- **Required action**:
Output each entry below as it stands, leaving out every picture.

- **Exercise data**:
○ ○ ○ ○ ○
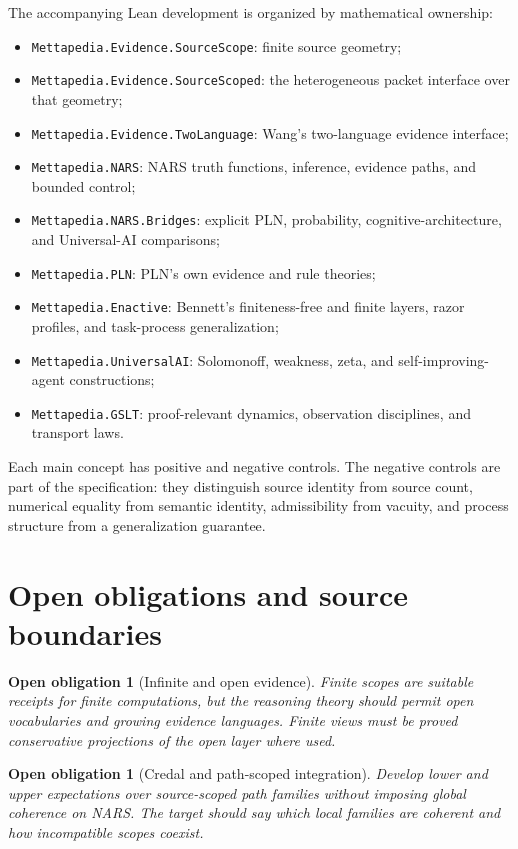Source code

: \documentclass[11pt]{article}
\newtheorem{obligation}[definition]{Open obligation}
\theoremstyle{remark}
\begin{document}
The accompanying Lean development is organized by mathematical ownership:
\begin{itemize}
  \item \texttt{Mettapedia.Evidence.SourceScope}: finite source geometry;
  \item \texttt{Mettapedia.Evidence.SourceScoped}: the heterogeneous packet
        interface over that geometry;
  \item \texttt{Mettapedia.Evidence.TwoLanguage}: Wang's two-language evidence
        interface;
  \item \texttt{Mettapedia.NARS}: NARS truth functions, inference, evidence
        paths, and bounded control;
  \item \texttt{Mettapedia.NARS.Bridges}: explicit PLN, probability,
        cognitive-architecture, and Universal-AI comparisons;
  \item \texttt{Mettapedia.PLN}: PLN's own evidence and rule theories;
  \item \texttt{Mettapedia.Enactive}: Bennett's finiteness-free and finite
        layers, razor profiles, and task-process generalization;
  \item \texttt{Mettapedia.UniversalAI}: Solomonoff, weakness, zeta, and
        self-improving-agent constructions;
  \item \texttt{Mettapedia.GSLT}: proof-relevant dynamics, observation
        disciplines, and transport laws.
\end{itemize}

Each main concept has positive and negative controls.  The negative controls
are part of the specification: they distinguish source identity from source
count, numerical equality from semantic identity, admissibility from vacuity,
and process structure from a generalization guarantee.

\section{Open obligations and source boundaries}

\begin{obligation}[Infinite and open evidence]
Finite scopes are suitable receipts for finite computations, but the reasoning
theory should permit open vocabularies and growing evidence languages.  Finite
views must be proved conservative projections of the open layer where used.
\end{obligation}

\begin{obligation}[Credal and path-scoped integration]
Develop lower and upper expectations over source-scoped path families without
imposing global coherence on NARS.  The target should say which local families
are coherent and how incompatible scopes coexist.
\end{obligation}
\end{document}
○ ○ ○ ○ ○
- **Solution for this problem**:
Source code

: \documentclass[11pt]{article}
\newtheorem{obligation}[definition]{Open obligation}
\theoremstyle{remark}
\begin{document}
The accompanying Lean development is organized by mathematical ownership:
\begin{itemize}
  \item \texttt{Mettapedia.Evidence.SourceScope}: finite source geometry;
  \item \texttt{Mettapedia.Evidence.SourceScoped}: the heterogeneous packet
        interface over that geometry;
  \item \texttt{Mettapedia.Evidence.TwoLanguage}: Wang's two-language evidence
        interface;
  \item \texttt{Mettapedia.NARS}: NARS truth functions, inference, evidence
        paths, and bounded control;
  \item \texttt{Mettapedia.NARS.Bridges}: explicit PLN, probability,
        cognitive-architecture, and Universal-AI comparisons;
  \item \texttt{Mettapedia.PLN}: PLN's own evidence and rule theories;
  \item \texttt{Mettapedia.Enactive}: Bennett's finiteness-free and finite
        layers, razor profiles, and task-process generalization;
  \item \texttt{Mettapedia.UniversalAI}: Solomonoff, weakness, zeta, and
        self-improving-agent constructions;
  \item \texttt{Mettapedia.GSLT}: proof-relevant dynamics, observation
        disciplines, and transport laws.
\end{itemize}

Each main concept has positive and negative controls.  The negative controls
are part of the specification: they distinguish source identity from source
count, numerical equality from semantic identity, admissibility from vacuity,
and process structure from a generalization guarantee.

\section{Open obligations and source boundaries}

\begin{obligation}[Infinite and open evidence]
Finite scopes are suitable receipts for finite computations, but the reasoning
theory should permit open vocabularies and growing evidence languages.  Finite
views must be proved conservative projections of the open layer where used.
\end{obligation}

\begin{obligation}[Credal and path-scoped integration]
Develop lower and upper expectations over source-scoped path families without
imposing global coherence on NARS.  The target should say which local families
are coherent and how incompatible scopes coexist.
\end{obligation}
\end{document}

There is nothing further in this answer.